The panel also included the president of the Parliamentary Front to Support Cooperatives of RS (Frencoop/RS), deputy Elton Weber, who, representing the Legislative Assembly, highlighted the relevance of greater participation of the cooperative sector in national politics. “We have to talk about politics because the pillar of development is cooperativism. I do not believe that society can be built without participation. This meeting here today is cooperative politics”, said the parliamentarian whose origins are linked to the movement and family farming. Weber highlighted the need for structural reforms such as Social Security, but warned that the Bolsonaro government's initial project needs to be discussed and improved. “We need to have the debate. The reform needs to happen and be voted on this year, but we need to calibrate this issue. And that is doing politics.” The action of cooperative leaders on the national scene also set the tone for the speech by the president of the Organization of Brazilian Cooperatives (OCB), Márcio Lopes de Freitas, who recalled his first attempts to bring politics into the debates of the cooperative sector, when it was still worked alongside his father. “I convinced my father that it was not a question of having ideology in the cooperative, but of helping to have representatives working for the sector,” he said, remembering that Brazil has 7,8 cooperatives that earn R$450 billion a year. “We are an economic mass and a fundamental social mass.
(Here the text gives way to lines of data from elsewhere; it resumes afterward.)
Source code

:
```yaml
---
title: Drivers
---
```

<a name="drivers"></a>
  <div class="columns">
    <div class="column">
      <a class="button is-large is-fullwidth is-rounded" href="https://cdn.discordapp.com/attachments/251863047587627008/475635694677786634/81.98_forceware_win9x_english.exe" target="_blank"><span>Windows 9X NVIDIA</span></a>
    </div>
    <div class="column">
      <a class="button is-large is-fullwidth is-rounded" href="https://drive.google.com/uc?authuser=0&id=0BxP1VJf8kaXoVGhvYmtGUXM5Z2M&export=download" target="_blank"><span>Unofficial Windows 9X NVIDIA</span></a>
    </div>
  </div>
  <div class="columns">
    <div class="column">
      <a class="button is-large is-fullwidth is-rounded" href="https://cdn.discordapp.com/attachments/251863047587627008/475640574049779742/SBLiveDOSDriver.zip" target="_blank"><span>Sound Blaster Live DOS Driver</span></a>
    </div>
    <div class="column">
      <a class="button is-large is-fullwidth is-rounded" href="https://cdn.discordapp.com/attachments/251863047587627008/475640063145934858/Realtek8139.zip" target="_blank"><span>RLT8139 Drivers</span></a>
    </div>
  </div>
We cannot afford not to have political representation and seek our rights.”
Mediating the table, the president of the CCGL, Caio Vianna, reinforced that the productive sector needs support from public policies that facilitate the activity of the private sector, and not the other way around, with actions that come to bureaucratize, hinder and delay the investments that the The country needs it so much, but it also has the duty to fulfill its role in the sectors that are originally within its competence, such as education, public security and health. “Sometimes we think that everything depends on the government, but here we realize that there is still a lot to do within the gate, a lot to do after the gate, to evolve in our cooperatives, but always thinking about systemic growth. The public authorities have to allow us to carry out our projects”, he highlighted. Vianna also cited the high taxation imposed on the sector and the lack of investments in infrastructure or deregulation for the private sector to allow rural producers to sell their production efficiently and profitably.